Research: Delays in Diagnosing Ankylosing Spondylitis

A DEI award presented to Dr. Maureen Dubreuil will help her determine whether the time from back pain onset to ankylosing spondylitis diagnosis differs among racial and ethnic groups.

By Vandana Suresh | Oct. 3, 2023

Poor posture and a sedentary lifestyle have made back pain commonplace worldwide. In some cases, however, back pain is not caused by injury and does not resolve itself in a few weeks. This back pain might be due to ankylosing spondylitis, a type of inflammatory arthritis, and little is known about the disparities in care between different communities for this painful rheumatic condition.
Maureen Dubreuil
Maureen Dubreuil, MD

To fill this knowledge gap, the Arthritis Foundation has presented a diversity, equity and inclusion (DEI) award to Maureen Dubreuil, MD, assistant professor of rheumatology at the Boston University Medical Campus. The award will help her identify if race and ethnicity influence the time between getting the first back pain symptoms and an ankylosing spondylitis diagnosis.
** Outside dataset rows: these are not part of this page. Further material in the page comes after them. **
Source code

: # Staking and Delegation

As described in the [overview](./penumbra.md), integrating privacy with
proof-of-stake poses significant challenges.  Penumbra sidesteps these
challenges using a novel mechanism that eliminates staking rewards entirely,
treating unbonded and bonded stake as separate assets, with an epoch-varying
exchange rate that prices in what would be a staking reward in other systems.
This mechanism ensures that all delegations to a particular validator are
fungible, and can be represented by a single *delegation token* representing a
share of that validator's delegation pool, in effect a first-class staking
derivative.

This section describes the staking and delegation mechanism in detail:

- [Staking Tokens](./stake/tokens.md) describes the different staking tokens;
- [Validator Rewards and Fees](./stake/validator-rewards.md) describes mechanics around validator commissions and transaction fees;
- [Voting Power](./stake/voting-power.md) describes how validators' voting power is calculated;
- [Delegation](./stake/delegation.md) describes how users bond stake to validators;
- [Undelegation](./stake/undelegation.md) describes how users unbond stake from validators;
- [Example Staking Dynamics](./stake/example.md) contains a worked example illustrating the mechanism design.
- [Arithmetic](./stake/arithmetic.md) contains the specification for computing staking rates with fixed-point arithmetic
Around 3.3 million people in the U.S. have axial spondyloarthritis (axSpA), a family of arthritic conditions that includes nonradiographic axSpA and ankylosing spondylitis. Typically, men are diagnosed around six years after the onset of back pain, whereas women tend to be diagnosed eight years after. Although the amount of discomfort is similar between the genders, men tend to have a form of axSpA more commonly detectable by X-ray that can facilitate an earlier diagnosis.

While gender differences in axSpA continue to be revealed, there is limited data on racial and ethnic differences among people with axSpA. For example, the presence of the HLA-B27 gene is highly associated with ankylosing spondylitis in people of European descent. However, no clear genetic basis for ankylosing spondylitis has been revealed in people of non-European ancestry. Another unknown is whether it takes even longer for ankylosing spondylitis to be diagnosed in non-white communities.

“We suspect the time to diagnosis may even be worse among people of color because of the unfortunate history of medical education where diagnostic concepts were mainly detailed for white people,” says Dr. Dubreuil. 

This deficit in understanding the potential unmet needs of people with ankylosing spondylitis, Dr. Dubreuil notes, can be uniquely addressed using data from Boston Medical Center because it serves a diverse patient population. With the support of the DEI award, her team will use data from the hospital’s electronic health records to assess if the time to ankylosing spondylitis diagnosis from the first clinically reported back pain differs according to gender, race and ethnicity. She will also explore whether gender, race and ethnicity interact with other social determinants of health in delaying an ankylosing spondylitis diagnosis.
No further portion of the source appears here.